[Dataset records]
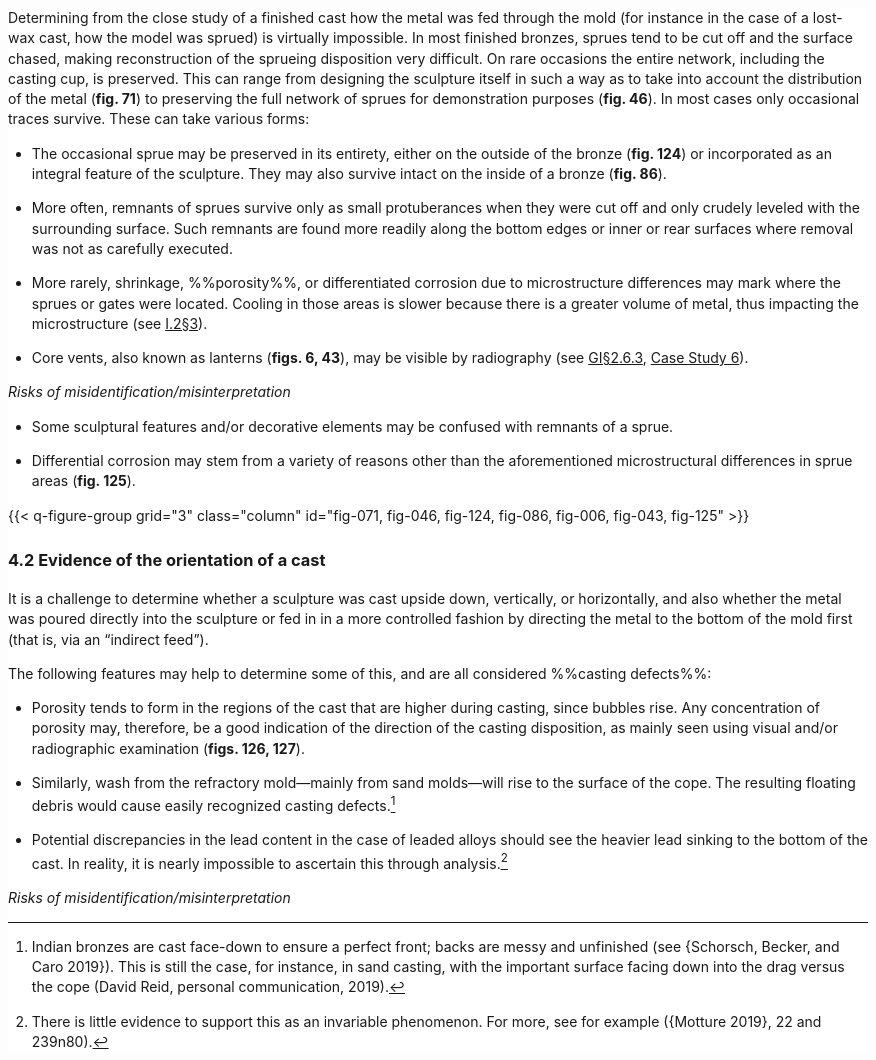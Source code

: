 Determining from the close study of a finished cast how the metal was fed through the mold (for instance in the case of a lost-wax cast, how the model was sprued) is virtually impossible. In most finished bronzes, sprues tend to be cut off and the surface chased, making reconstruction of the sprueing disposition very difficult. On rare occasions the entire network, including the casting cup, is preserved. This can range from designing the sculpture itself in such a way as to take into account the distribution of the metal (**fig. 71**) to preserving the full network of sprues for demonstration purposes (**fig. 46**). In most cases only occasional traces survive. These can take various forms:

-   The occasional sprue may be preserved in its entirety, either on the outside of the bronze (**fig. 124**) or incorporated as an integral feature of the sculpture. They may also survive intact on the inside of a bronze (**fig. 86**).

-   More often, remnants of sprues survive only as small protuberances when they were cut off and only crudely leveled with the surrounding surface. Such remnants are found more readily along the bottom edges or inner or rear surfaces where removal was not as carefully executed.

-   More rarely, shrinkage, %%porosity%%, or differentiated corrosion due to microstructure differences may mark where the sprues or gates were located. Cooling in those areas is slower because there is a greater volume of metal, thus impacting the microstructure (see [I.2§3](#I.2§3)).

-   Core vents, also known as lanterns (**figs. 6, 43**), may be visible by radiography (see [GI§2.6.3](#GI§2.6.3), [Case Study 6](#CaseStudy6)).

*Risks of misidentification/misinterpretation*

-   Some sculptural features and/or decorative elements may be confused with remnants of a sprue.

-   Differential corrosion may stem from a variety of reasons other than the aforementioned microstructural differences in sprue areas (**fig. 125**).

{{< q-figure-group grid="3" class="column" id="fig-071, fig-046, fig-124, fig-086, fig-006, fig-043, fig-125" >}}

</section>
<section id="S4.2">

### 4.2 Evidence of the orientation of a cast

It is a challenge to determine whether a sculpture was cast upside down, vertically, or horizontally, and also whether the metal was poured directly into the sculpture or fed in in a more controlled fashion by directing the metal to the bottom of the mold first (that is, via an “indirect feed”).

The following features may help to determine some of this, and are all considered %%casting defects%%:

-   Porosity tends to form in the regions of the cast that are higher during casting, since bubbles rise. Any concentration of porosity may, therefore, be a good indication of the direction of the casting disposition, as mainly seen using visual and/or radiographic examination (**figs. 126, 127**).

-   Similarly, wash from the refractory mold—mainly from sand molds—will rise to the surface of the cope. The resulting floating debris would cause easily recognized casting defects.[^16]

-   Potential discrepancies in the lead content in the case of leaded alloys should see the heavier lead sinking to the bottom of the cast. In reality, it is nearly impossible to ascertain this through analysis.[^17]

*Risks of misidentification/misinterpretation*


[^1]: {Pingeot 2002}; {Lebon 2019}.
[^2]: Andrew Lacey, personal communication; see also {Heginbotham 2014}.
[^3]: This is notably the case for a number of Barye bronzes ({Wasserman 1975}; {Pingeot 2002}; {Lebon 2019}).
[^4]: See also the sculptor Antico’s (Italian, ca. 1455–1528) 1519 reworking of casts for Isabella d’Este, made at the Gonzaga court in Mantua, from the same model and/or molds ({Motture 2019}, 164–67, with earlier refs).
[^5]: See for example the sculptor-founder Andrew Lacey’s (British, b. 1969) suggestion in relation to Andrea Riccio’s (Italian ca. 1470–1532) *Shouting Horseman* made in ca. 1510–15 (V&A, A.88-1910), cited in {Bresc-Bautier and Scherf 2009}, 79n50. Also {Bewer, Stone, and Sturman 2007} regarding the suggested process that Lorenzo Ghiberti (Italian, 1378–1455) used to create the large relief panels for the *Gates of Paradise* in Florence (1425–52).
[^6]: See for example Donatello’s (Italian, ca. 1385/86–1466) *Judith and Holofernes*, bronze with traces of %%gilding%%, ca. 1455–60, at the Palazzo Vecchio, Florence. See {Stone 2001}.
[^7]: See also Donatello’s *Judith and Holofernes* (see note 6), where the textile has been added to the wax model ({Stone 2001}).
[^8]: Examples include the numerous animal-shaped inkwells often linked to north Italian Renaissance production. See also Thomas Eakins’s (American, 1844–1916) collection of anatomical casts from dissection experiments now in the Philadelphia Museum of Art.
[^9]: Andrew Lacey, personal communication, June 2019, based on his experience with Pamela Smith on the “Making and Knowing” project.
[^10]: Andrew Lacey, personal communication with the authors, May 2019.
[^11]: See [II.4§1.4](#II.4§1.4), although this chapter deals only with copper-alloy analysis. For iron analysis, refer to {Dillmann and L’Héritier 2007} as well as [II.8§2.2](#II.8§2.2) for dating of iron armatures.
[^12]: This is probably what happened for the four *Virtues* on the funerary monument of Henry II and Catherine de Médicis, Basilica of Saint-Denis, Saint-Denis, monument erected in 1567. On three Virtues, the main vertical armature has a round profile; on the fourth, the profile is hexagonal ({Castelle 2016}).
[^13]: 0.5wt% of iron in a copper or copper alloy is enough to stimulate a rare earth magnet, as notably witnessed on the West Mebon Vishnu, made in the Khmer Kingdom during the Angkorian period ({CAST:ING 2018}).
[^14]: These are referred to as leashes in {Stone 2006}. For examples in X-rays of Venetian bronzes, see {Motture 2003b}, 295, fig. 21; {Motture 2019}, 46.
[^15]: For example, the specific chaplets evidenced in Barthélemy Prieur’s (French, 1536–1611) cast discussed in [Case Study 5](#CaseStudy5) could only be revealed by endoscopy. For radiographs of chaplets (called spacers in this context) and core extensions in Chinese bronze sculpture see ({Strahan 2010}).
[^16]: Indian bronzes are cast face-down to ensure a perfect front; backs are messy and unfinished (see {Schorsch, Becker, and Caro 2019}). This is still the case, for instance, in sand casting, with the important surface facing down into the drag versus the cope (David Reid, personal communication, 2019).
[^17]: There is little evidence to support this as an invariable phenomenon. For more, see for example ({Motture 2019}, 22 and 239n80).
[^18]: For example, direct lost-wax elements have even been found incorporated in traditional section-mold casts from the Eastern Zhou Spring and Autumn Period (770–476 BCE) in China, at a transitional moment when lost-wax casting was slowly beginning to be adopted ({Strahan 2019}).
[^19]: It can be difficult to distinguish between lost-wax and sand casts. For example, some casts of bronzes by Antoine-Louis Barye (French, 1796–1875) (see note 9) as observed at the Victoria and Albert Museum, London (S.EX. 65-1882), appear waxy, with a potential wax-to-wax joint underneath, but are actually sand cast, with flashing between two pieces of the mold (notes made during a Barye Study Day held at the V&A, November 14–15, 2002; however, it was also noted that this type of cast was unusual for Barbedienne) The distinction between piece molding and lost-wax casting in ancient China is still a matter of debate among bronze specialists ({Notis and Wang 2017}).
[^20]: For example, in later versions of Barthélemy Prieur’s *Gentleman* (or *Young Man Holding a Pair of Gloves*, probably late nineteenth or early twentieth century), the gloves have been misunderstood and reproduced as an ill-defined block (as seen in the example in the Walters Art Gallery, Baltimore); see {Seelig-Teuwen, Bourgarit, and Bewer 2014}; {Motture 2019}, 206 and 252n78.
[^21]: Numerous examples exist, but see for example a portrait medal of Federico Zuccaro, the original made in 1578 by Pastorino de’ Pastorini (Italian, 1508–1592) in the collection of the Victoria and Albert Museum, London (V&A A.44-1978), which is most likely an enhanced after-cast: <http://collections.vam.ac.uk/item/O312298/federico-zuccaro-medal-de-pastorini-pastorino/>.
[^22]: For instance {Mattusch 2009}.
[^23]: See also the work that has been done on Renaissance bronze workshops, for instance Antico ({Stone 1981}; {Smith and Sturman 2011}), Giambologna (Flemish, 1529–1608) and workshop ({Bewer 1996b}); Severo Calzetta da Ravenna (Italian, 1465/75–before 1538) ({Stone 2006}; {Smith 2008}), Andrea Riccio (Italian, ca. 1470–1532) ({Stone 2008}; {Sturman et al. 2009}), and Adriaen de Vries (Dutch, 1556–1626) ({Bewer 2001}; {Bassett 2008}).
[^24]: {Motture 2003b}.
[^25]: Houdon’s production in the final quarter of the eighteenth century in Paris is discussed in {Bassett and Scherf 2014}.
[^26]: {Mechling et al. 2018}. Leonardo da Vinci’s (Italian, 1452–1519) proposals for the monumental Sforza horse included a suggestion for casting horizontally; see {Bernardoni 2009}, esp. 119–24, incl. fig. 81. Note that in modern art foundries, an edition may be cast after months or years of experimentation by the founder in search of the ideal sprue system, and casting orientation may change over this time (Andrew Lacey, personal communication, May 2019).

*DIRECTIONS FOR THIS TASK*. In the entries above, find each line containing the string "features" and copy it.

*ANSWER*.
-   Some sculptural features and/or decorative elements may be confused with remnants of a sprue.
The following features may help to determine some of this, and are all considered %%casting defects%%:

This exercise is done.